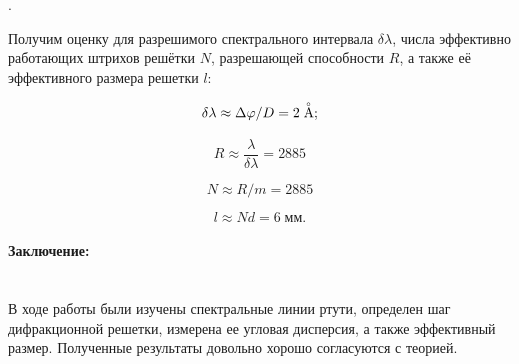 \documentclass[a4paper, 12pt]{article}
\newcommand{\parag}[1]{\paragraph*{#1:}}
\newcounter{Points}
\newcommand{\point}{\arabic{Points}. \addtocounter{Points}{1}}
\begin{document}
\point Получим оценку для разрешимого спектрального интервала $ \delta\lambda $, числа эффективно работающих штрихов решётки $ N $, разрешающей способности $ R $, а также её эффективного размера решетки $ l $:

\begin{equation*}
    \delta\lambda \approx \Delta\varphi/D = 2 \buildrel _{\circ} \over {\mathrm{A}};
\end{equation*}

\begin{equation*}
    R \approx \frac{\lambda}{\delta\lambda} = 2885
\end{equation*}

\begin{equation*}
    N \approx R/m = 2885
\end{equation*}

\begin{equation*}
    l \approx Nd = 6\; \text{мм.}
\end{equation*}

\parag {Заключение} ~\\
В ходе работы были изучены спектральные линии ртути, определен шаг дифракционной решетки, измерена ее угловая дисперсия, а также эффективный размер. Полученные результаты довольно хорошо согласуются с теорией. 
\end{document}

________________________

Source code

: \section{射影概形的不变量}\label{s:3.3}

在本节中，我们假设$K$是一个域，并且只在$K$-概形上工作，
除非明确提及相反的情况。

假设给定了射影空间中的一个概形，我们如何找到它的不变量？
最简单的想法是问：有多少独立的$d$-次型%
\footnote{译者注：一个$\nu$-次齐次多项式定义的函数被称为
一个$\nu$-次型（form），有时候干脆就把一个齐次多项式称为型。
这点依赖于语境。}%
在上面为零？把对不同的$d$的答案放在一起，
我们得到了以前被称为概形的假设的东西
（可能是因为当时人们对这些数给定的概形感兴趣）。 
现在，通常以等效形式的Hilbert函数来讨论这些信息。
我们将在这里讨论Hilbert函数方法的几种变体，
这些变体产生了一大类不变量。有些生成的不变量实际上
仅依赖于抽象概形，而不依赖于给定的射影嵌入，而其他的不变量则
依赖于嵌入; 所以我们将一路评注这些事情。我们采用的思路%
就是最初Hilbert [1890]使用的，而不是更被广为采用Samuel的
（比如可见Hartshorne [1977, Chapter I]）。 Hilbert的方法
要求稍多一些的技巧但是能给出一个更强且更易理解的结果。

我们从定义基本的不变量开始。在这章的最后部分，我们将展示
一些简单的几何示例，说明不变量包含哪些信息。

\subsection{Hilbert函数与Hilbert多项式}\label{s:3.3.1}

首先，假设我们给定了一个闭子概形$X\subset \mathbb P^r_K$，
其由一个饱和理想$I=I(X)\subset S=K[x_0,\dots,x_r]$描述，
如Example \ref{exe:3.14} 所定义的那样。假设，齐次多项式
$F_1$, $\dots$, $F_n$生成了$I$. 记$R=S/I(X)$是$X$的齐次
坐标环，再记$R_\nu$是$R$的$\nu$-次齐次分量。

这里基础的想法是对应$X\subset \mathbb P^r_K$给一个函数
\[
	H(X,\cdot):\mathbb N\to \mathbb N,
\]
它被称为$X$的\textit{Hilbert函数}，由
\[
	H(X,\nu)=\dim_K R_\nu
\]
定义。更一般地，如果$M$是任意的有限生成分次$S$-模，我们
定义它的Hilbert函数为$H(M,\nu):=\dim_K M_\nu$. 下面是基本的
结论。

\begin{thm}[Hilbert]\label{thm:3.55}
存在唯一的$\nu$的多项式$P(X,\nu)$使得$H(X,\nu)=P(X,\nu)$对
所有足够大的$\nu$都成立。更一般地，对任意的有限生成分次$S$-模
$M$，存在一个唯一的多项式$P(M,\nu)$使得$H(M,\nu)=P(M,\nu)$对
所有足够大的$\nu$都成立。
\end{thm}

________________________

WHAT IS EXPECTED:
Report how many lines in the data contain the word "mathbb", with no words besides the number.

THE COMPLETED TASK:
3